*** Data for the task Section Begins ***

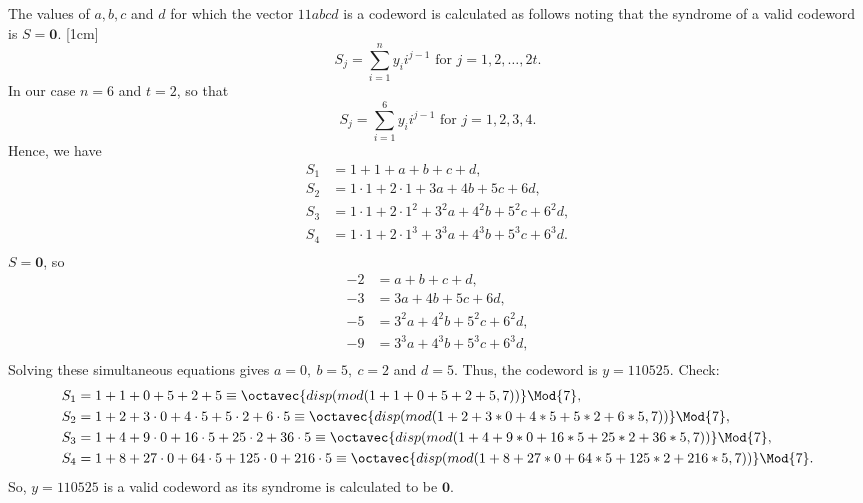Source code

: The values of $a, b, c$ and $d$ for which the vector $11abcd$ is a codeword is calculated as follows noting that the syndrome of a valid codeword is $S = \bm{0}$.
[1cm]
\[
	S_j = \sum_{i=1}^n y_i i^{j-1}\textrm{ for } j=1, 2, \ldots, 2t.
\]
In our case $n=6$ and $t=2$, so that 
\[
	S_j = \sum_{i=1}^6 y_i i^{j-1}\textrm{ for } j=1, 2, 3, 4.
\]
Hence, we have
\begin{align*}
	S_1 &= 1 + 1 + a + b + c + d,\\
	S_2 &= 1\cdot1 + 2\cdot1 + 3a + 4b + 5c + 6d,\\
	S_3 &= 1\cdot1 + 2\cdot1^2 + 3^2a + 4^2b + 5^2c + 6^2d,\\
	S_4 &= 1\cdot1 + 2\cdot1^3 + 3^3a + 4^3b + 5^3c + 6^3d.\\
\end{align*}
$S=\bm{0}$, so
\begin{align*}
	-2 &= a + b + c + d,\\
	-3 &= 3a + 4b + 5c + 6d,\\
	-5 &= 3^2a + 4^2b + 5^2c + 6^2d,\\
	-9 &= 3^3a + 4^3b + 5^3c + 6^3d,\\
\end{align*}
Solving these simultaneous equations gives $a=0,\ b=5,\ c=2$ and $d=5$. Thus, the codeword is $y=110525$.  Check:
\begin{align*}
	S_1 &= 1 + 1 + 0 + 5 + 2 + 5 \equiv \octavec{disp(mod(1 + 1 + 0 + 5 + 2 + 5,7))} \Mod{7},\\
	S_2 &= 1 + 2 + 3\cdot0 + 4\cdot5 + 5\cdot2 + 6\cdot5 \equiv \octavec{disp(mod( 1 + 2 + 3*0 + 4*5 + 5*2 + 6*5,7))} \Mod{7},\\
	S_3 &= 1 + 4  + 9\cdot0 + 16\cdot5 + 25\cdot2 + 36\cdot5 \equiv \octavec{disp(mod(1 + 4  + 9*0 + 16*5 + 25*2 + 36*5,7))} \Mod{7},\\
	S_4 &= 1 + 8 + 27\cdot0 + 64\cdot5 + 125\cdot0 + 216\cdot5 \equiv \octavec{disp(mod(1 + 8 + 27*0 + 64*5 + 125*2 + 216*5,7))} \Mod{7}.
\end{align*}
So,  $y=110525$ is a valid codeword as its syndrome is calculated to be $\bm{0}$.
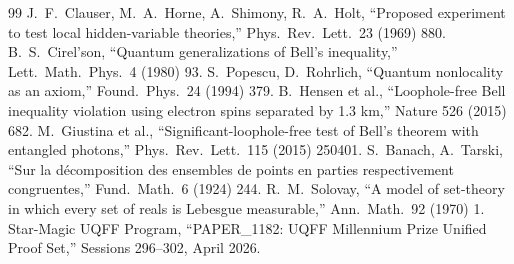 \documentclass[11pt]{article}
\begin{document}
\begin{thebibliography}{99}
 J.~F.~Clauser, M.~A.~Horne, A.\ Shimony, R.~A.~Holt, ``Proposed experiment to test local hidden-variable theories,'' Phys.\ Rev.\ Lett.\ 23 (1969) 880.
 B.~S.~Cirel'son, ``Quantum generalizations of Bell's inequality,'' Lett.\ Math.\ Phys.\ 4 (1980) 93.
 S.\ Popescu, D.\ Rohrlich, ``Quantum nonlocality as an axiom,'' Found.\ Phys.\ 24 (1994) 379.
 B.\ Hensen et al., ``Loophole-free Bell inequality violation using electron spins separated by 1.3 km,'' Nature 526 (2015) 682.
 M.\ Giustina et al., ``Significant-loophole-free test of Bell's theorem with entangled photons,'' Phys.\ Rev.\ Lett.\ 115 (2015) 250401.
 S.\ Banach, A.\ Tarski, ``Sur la d\'ecomposition des ensembles de points en parties respectivement congruentes,'' Fund.\ Math.\ 6 (1924) 244.
 R.~M.~Solovay, ``A model of set-theory in which every set of reals is Lebesgue measurable,'' Ann.\ Math.\ 92 (1970) 1.
 Star-Magic UQFF Program, ``PAPER\_1182: UQFF Millennium Prize Unified Proof Set,'' Sessions 296--302, April 2026.
\end{thebibliography}
\end{document}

*** Data for the task Section Ends ***

*Prompt*: Exact copy, pictures excluded: restate every record above word for word.

*Solution for this task*:
Source code

: The values of $a, b, c$ and $d$ for which the vector $11abcd$ is a codeword is calculated as follows noting that the syndrome of a valid codeword is $S = \bm{0}$.
[1cm]
\[
	S_j = \sum_{i=1}^n y_i i^{j-1}\textrm{ for } j=1, 2, \ldots, 2t.
\]
In our case $n=6$ and $t=2$, so that 
\[
	S_j = \sum_{i=1}^6 y_i i^{j-1}\textrm{ for } j=1, 2, 3, 4.
\]
Hence, we have
\begin{align*}
	S_1 &= 1 + 1 + a + b + c + d,\\
	S_2 &= 1\cdot1 + 2\cdot1 + 3a + 4b + 5c + 6d,\\
	S_3 &= 1\cdot1 + 2\cdot1^2 + 3^2a + 4^2b + 5^2c + 6^2d,\\
	S_4 &= 1\cdot1 + 2\cdot1^3 + 3^3a + 4^3b + 5^3c + 6^3d.\\
\end{align*}
$S=\bm{0}$, so
\begin{align*}
	-2 &= a + b + c + d,\\
	-3 &= 3a + 4b + 5c + 6d,\\
	-5 &= 3^2a + 4^2b + 5^2c + 6^2d,\\
	-9 &= 3^3a + 4^3b + 5^3c + 6^3d,\\
\end{align*}
Solving these simultaneous equations gives $a=0,\ b=5,\ c=2$ and $d=5$. Thus, the codeword is $y=110525$.  Check:
\begin{align*}
	S_1 &= 1 + 1 + 0 + 5 + 2 + 5 \equiv \octavec{disp(mod(1 + 1 + 0 + 5 + 2 + 5,7))} \Mod{7},\\
	S_2 &= 1 + 2 + 3\cdot0 + 4\cdot5 + 5\cdot2 + 6\cdot5 \equiv \octavec{disp(mod( 1 + 2 + 3*0 + 4*5 + 5*2 + 6*5,7))} \Mod{7},\\
	S_3 &= 1 + 4  + 9\cdot0 + 16\cdot5 + 25\cdot2 + 36\cdot5 \equiv \octavec{disp(mod(1 + 4  + 9*0 + 16*5 + 25*2 + 36*5,7))} \Mod{7},\\
	S_4 &= 1 + 8 + 27\cdot0 + 64\cdot5 + 125\cdot0 + 216\cdot5 \equiv \octavec{disp(mod(1 + 8 + 27*0 + 64*5 + 125*2 + 216*5,7))} \Mod{7}.
\end{align*}
So,  $y=110525$ is a valid codeword as its syndrome is calculated to be $\bm{0}$.
 \documentclass[11pt]{article}
\begin{document}
\begin{thebibliography}{99}
 J.~F.~Clauser, M.~A.~Horne, A.\ Shimony, R.~A.~Holt, ``Proposed experiment to test local hidden-variable theories,'' Phys.\ Rev.\ Lett.\ 23 (1969) 880.
 B.~S.~Cirel'son, ``Quantum generalizations of Bell's inequality,'' Lett.\ Math.\ Phys.\ 4 (1980) 93.
 S.\ Popescu, D.\ Rohrlich, ``Quantum nonlocality as an axiom,'' Found.\ Phys.\ 24 (1994) 379.
 B.\ Hensen et al., ``Loophole-free Bell inequality violation using electron spins separated by 1.3 km,'' Nature 526 (2015) 682.
 M.\ Giustina et al., ``Significant-loophole-free test of Bell's theorem with entangled photons,'' Phys.\ Rev.\ Lett.\ 115 (2015) 250401.
 S.\ Banach, A.\ Tarski, ``Sur la d\'ecomposition des ensembles de points en parties respectivement congruentes,'' Fund.\ Math.\ 6 (1924) 244.
 R.~M.~Solovay, ``A model of set-theory in which every set of reals is Lebesgue measurable,'' Ann.\ Math.\ 92 (1970) 1.
 Star-Magic UQFF Program, ``PAPER\_1182: UQFF Millennium Prize Unified Proof Set,'' Sessions 296--302, April 2026.
\end{thebibliography}
\end{document}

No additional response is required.